As a writer, I kick your flabby ass to China and back. Your articles are rolling over and BEGGING my articles not to tear through their soft underbellies and slurp up their intestines like so much spaghetti. Your articles call my articles "sir." Your articles pull their dripping assholes WIDE for my articles' slightest pleasure. -- Siduri
Imagine humping 25 miles a day and then having
to violently fling yourself into an enemy foxhole or tunnel,
wildly stabbing everyone you encounter with your steely
bayonet. Imagine doing that every single day for a
week--without showering, without changing your clothes.
Imagine that you are Canadian, and you have huge tits!

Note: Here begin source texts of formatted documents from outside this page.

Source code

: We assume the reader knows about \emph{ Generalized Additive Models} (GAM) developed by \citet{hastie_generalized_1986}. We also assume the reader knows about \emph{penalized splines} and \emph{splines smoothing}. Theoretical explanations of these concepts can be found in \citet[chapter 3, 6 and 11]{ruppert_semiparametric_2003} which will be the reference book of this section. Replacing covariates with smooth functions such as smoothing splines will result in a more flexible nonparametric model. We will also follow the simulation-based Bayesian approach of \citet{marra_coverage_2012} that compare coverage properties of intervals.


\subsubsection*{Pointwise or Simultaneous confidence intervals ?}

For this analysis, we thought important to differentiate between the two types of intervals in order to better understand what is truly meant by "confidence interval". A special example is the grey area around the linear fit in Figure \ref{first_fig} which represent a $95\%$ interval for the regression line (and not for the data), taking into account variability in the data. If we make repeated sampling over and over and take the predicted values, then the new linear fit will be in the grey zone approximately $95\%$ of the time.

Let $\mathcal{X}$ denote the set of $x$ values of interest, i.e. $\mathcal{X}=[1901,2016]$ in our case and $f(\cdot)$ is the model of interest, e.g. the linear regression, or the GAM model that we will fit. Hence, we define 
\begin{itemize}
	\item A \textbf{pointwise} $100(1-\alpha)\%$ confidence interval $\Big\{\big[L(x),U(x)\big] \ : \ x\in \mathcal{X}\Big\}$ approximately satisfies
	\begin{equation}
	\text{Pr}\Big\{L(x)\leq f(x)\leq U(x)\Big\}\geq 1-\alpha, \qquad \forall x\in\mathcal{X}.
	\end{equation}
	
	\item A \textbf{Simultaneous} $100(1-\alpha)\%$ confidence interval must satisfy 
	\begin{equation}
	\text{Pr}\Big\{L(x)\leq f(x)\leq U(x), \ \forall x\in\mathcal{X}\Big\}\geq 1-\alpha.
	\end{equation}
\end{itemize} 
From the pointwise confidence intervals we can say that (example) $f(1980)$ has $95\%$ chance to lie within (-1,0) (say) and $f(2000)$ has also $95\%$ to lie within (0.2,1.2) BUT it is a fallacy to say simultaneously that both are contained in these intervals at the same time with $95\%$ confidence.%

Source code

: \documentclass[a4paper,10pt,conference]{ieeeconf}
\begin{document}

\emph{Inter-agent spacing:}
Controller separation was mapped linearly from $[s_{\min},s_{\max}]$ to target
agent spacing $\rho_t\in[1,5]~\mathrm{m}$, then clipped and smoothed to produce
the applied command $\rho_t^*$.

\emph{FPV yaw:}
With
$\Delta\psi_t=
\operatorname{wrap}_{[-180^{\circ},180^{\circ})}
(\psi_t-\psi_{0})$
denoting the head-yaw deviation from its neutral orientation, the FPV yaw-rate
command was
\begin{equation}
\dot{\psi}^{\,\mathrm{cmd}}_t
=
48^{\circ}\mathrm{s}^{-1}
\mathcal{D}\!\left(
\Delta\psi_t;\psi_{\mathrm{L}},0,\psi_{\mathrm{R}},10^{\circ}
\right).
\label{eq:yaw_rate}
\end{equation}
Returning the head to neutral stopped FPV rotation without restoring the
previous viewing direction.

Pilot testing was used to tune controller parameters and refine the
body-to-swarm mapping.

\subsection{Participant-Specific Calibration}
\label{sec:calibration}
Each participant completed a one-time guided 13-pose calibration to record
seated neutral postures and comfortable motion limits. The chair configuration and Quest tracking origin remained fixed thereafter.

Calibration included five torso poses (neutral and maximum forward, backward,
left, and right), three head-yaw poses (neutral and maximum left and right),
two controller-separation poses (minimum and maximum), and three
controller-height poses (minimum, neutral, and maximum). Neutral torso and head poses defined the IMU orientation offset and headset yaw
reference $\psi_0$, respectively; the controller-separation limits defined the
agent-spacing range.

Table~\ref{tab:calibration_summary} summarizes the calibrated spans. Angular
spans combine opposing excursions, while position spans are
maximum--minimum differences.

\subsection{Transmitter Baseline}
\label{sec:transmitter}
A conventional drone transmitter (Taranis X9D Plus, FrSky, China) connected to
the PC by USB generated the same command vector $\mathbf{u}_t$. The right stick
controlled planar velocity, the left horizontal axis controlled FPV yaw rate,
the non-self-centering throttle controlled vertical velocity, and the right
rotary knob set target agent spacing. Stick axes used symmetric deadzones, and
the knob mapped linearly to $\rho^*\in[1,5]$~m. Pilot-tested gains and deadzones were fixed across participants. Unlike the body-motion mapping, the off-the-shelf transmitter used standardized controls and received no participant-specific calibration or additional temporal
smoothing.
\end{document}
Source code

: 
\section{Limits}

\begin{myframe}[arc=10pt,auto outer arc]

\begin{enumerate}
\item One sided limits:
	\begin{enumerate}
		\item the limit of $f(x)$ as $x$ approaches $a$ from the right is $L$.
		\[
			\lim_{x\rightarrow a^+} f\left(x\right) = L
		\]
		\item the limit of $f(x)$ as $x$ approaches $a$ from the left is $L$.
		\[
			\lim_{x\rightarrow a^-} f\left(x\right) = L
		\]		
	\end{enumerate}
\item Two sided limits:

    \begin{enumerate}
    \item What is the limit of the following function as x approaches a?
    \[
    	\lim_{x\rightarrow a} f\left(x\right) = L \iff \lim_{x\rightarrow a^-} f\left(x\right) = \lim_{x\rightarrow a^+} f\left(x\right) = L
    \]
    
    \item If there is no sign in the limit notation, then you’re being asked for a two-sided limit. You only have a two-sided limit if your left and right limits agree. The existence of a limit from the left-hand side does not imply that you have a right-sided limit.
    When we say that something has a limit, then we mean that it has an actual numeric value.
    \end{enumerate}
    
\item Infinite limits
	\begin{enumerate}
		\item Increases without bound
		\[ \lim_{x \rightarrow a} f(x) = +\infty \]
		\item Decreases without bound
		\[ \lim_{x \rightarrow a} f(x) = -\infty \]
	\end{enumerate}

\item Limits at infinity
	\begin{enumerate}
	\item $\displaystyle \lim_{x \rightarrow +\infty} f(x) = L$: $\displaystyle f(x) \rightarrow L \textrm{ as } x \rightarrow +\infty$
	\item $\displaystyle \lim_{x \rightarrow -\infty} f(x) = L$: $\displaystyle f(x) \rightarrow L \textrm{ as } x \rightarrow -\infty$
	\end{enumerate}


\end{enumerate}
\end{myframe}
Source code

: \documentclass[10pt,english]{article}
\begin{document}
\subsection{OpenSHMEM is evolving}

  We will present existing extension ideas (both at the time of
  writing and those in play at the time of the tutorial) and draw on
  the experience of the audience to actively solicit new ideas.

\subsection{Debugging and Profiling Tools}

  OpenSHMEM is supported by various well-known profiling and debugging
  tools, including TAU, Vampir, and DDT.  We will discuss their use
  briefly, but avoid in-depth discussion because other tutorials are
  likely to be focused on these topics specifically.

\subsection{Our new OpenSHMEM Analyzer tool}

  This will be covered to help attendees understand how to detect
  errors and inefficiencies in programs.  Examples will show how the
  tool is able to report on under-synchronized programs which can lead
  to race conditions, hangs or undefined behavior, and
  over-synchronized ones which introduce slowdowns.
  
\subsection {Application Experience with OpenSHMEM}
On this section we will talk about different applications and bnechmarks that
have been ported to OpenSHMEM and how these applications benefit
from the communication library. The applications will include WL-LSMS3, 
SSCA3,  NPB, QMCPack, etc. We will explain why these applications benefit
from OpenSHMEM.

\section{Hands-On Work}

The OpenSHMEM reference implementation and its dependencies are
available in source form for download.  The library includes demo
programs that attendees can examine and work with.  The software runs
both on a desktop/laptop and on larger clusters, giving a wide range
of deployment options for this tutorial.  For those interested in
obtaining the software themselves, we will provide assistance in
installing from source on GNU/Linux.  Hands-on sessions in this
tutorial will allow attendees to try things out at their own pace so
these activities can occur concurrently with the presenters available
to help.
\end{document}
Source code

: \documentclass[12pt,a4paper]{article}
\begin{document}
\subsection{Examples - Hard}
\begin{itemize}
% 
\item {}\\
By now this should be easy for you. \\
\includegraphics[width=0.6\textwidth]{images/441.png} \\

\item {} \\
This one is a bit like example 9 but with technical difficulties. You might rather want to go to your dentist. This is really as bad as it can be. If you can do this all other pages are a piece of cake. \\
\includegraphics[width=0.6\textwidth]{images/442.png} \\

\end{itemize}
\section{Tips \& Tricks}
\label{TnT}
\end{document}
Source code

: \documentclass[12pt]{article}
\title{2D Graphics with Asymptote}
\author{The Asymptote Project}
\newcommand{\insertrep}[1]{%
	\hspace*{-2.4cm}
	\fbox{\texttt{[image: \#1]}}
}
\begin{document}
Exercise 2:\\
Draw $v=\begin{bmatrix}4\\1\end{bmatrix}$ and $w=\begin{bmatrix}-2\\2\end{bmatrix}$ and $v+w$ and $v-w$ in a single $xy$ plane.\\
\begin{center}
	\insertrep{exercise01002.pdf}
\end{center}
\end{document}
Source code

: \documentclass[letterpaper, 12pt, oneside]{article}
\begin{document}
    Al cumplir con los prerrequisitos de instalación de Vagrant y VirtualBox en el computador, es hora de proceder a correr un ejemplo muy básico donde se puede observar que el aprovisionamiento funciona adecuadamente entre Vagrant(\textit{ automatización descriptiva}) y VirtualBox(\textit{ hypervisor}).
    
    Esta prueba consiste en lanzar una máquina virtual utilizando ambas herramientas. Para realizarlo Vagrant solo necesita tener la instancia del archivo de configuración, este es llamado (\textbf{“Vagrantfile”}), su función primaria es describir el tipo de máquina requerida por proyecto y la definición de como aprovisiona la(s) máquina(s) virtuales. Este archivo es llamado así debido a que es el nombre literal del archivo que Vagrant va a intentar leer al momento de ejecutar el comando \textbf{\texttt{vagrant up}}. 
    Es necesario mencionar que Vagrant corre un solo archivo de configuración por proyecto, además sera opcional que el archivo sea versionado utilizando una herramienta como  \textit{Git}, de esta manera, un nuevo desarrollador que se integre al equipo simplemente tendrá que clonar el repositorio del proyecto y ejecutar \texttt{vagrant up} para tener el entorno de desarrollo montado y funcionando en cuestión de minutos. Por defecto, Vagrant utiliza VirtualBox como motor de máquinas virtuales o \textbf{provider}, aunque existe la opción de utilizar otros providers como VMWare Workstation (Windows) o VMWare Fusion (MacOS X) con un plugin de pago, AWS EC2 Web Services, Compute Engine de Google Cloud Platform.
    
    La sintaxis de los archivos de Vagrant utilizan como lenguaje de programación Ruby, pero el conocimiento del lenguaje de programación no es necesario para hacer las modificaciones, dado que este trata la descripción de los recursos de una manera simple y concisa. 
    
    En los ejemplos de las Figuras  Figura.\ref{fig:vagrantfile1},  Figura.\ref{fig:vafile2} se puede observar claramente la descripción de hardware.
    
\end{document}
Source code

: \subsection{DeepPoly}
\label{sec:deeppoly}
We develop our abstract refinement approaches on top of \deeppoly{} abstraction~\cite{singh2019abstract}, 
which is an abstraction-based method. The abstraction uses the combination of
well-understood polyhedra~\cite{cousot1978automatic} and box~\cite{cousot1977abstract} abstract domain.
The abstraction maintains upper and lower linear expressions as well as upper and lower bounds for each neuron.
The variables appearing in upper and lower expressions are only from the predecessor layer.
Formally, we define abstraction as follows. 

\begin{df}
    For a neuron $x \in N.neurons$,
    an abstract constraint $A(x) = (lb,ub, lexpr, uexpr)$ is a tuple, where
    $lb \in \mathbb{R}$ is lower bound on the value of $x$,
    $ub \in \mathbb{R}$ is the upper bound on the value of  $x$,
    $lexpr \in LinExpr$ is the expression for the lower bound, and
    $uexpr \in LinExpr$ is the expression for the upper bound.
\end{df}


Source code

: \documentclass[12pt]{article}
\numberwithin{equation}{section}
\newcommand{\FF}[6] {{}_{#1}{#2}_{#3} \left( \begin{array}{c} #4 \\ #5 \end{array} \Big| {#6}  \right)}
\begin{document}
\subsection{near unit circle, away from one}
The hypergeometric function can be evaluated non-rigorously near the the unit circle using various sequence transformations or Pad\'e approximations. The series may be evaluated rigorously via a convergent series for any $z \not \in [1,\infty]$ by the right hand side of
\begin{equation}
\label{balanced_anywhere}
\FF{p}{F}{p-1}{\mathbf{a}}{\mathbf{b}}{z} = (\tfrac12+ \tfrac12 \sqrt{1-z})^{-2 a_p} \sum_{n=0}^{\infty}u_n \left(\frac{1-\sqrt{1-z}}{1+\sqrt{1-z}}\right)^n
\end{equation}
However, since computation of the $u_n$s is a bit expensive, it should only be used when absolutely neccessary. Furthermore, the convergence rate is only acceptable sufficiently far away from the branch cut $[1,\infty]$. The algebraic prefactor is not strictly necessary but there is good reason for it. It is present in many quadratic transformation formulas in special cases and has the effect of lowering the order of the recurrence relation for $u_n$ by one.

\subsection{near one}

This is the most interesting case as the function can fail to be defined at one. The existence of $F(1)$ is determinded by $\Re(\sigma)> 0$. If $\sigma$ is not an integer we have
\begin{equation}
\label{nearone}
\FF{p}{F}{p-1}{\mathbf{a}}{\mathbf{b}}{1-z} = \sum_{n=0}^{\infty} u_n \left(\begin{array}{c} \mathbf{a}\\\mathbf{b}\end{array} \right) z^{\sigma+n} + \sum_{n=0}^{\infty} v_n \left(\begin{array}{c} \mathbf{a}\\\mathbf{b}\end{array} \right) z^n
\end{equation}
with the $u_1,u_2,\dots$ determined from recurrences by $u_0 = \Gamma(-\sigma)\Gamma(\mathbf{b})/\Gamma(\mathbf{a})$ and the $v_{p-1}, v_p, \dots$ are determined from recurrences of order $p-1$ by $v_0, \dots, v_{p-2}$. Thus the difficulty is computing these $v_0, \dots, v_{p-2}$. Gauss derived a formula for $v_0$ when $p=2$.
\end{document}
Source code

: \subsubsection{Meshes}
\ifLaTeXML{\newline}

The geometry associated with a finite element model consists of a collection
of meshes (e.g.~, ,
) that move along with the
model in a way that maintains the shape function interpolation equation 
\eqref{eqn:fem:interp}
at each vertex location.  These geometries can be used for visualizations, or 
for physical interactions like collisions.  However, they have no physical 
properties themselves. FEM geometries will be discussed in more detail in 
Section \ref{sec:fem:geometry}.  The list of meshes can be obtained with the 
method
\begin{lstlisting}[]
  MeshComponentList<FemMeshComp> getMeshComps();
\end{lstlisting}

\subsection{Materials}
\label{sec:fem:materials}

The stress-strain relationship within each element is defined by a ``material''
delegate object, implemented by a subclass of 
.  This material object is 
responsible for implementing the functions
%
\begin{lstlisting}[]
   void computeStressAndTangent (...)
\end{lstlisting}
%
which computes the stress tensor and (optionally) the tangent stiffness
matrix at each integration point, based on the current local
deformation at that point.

In preparation for its ultimate conflict with
the United States, Canadia is re-outfitting its troops. The
old colonial-era red coats and "Mounty" uniforms are being
updated, and now that women have been heavily recruited into
the Canadian armed forces a more rugged alternative to the
standard-issue, socialized-civilian brassier is required.
The new Canadian "bullet bras" will keep each
breast pointed out to left and right sides, respectively, in
order to keep chaffing down to a minimum during frenzied
hand-to-hand combat situations and extended marches. Instead
of usual thin straps that tend to cut into the shoulder
blades under heavy stress, the new Canadian military bras
will have the same straps that are used for hand-loading
AIM-54 missiles onto F16 fighter jets.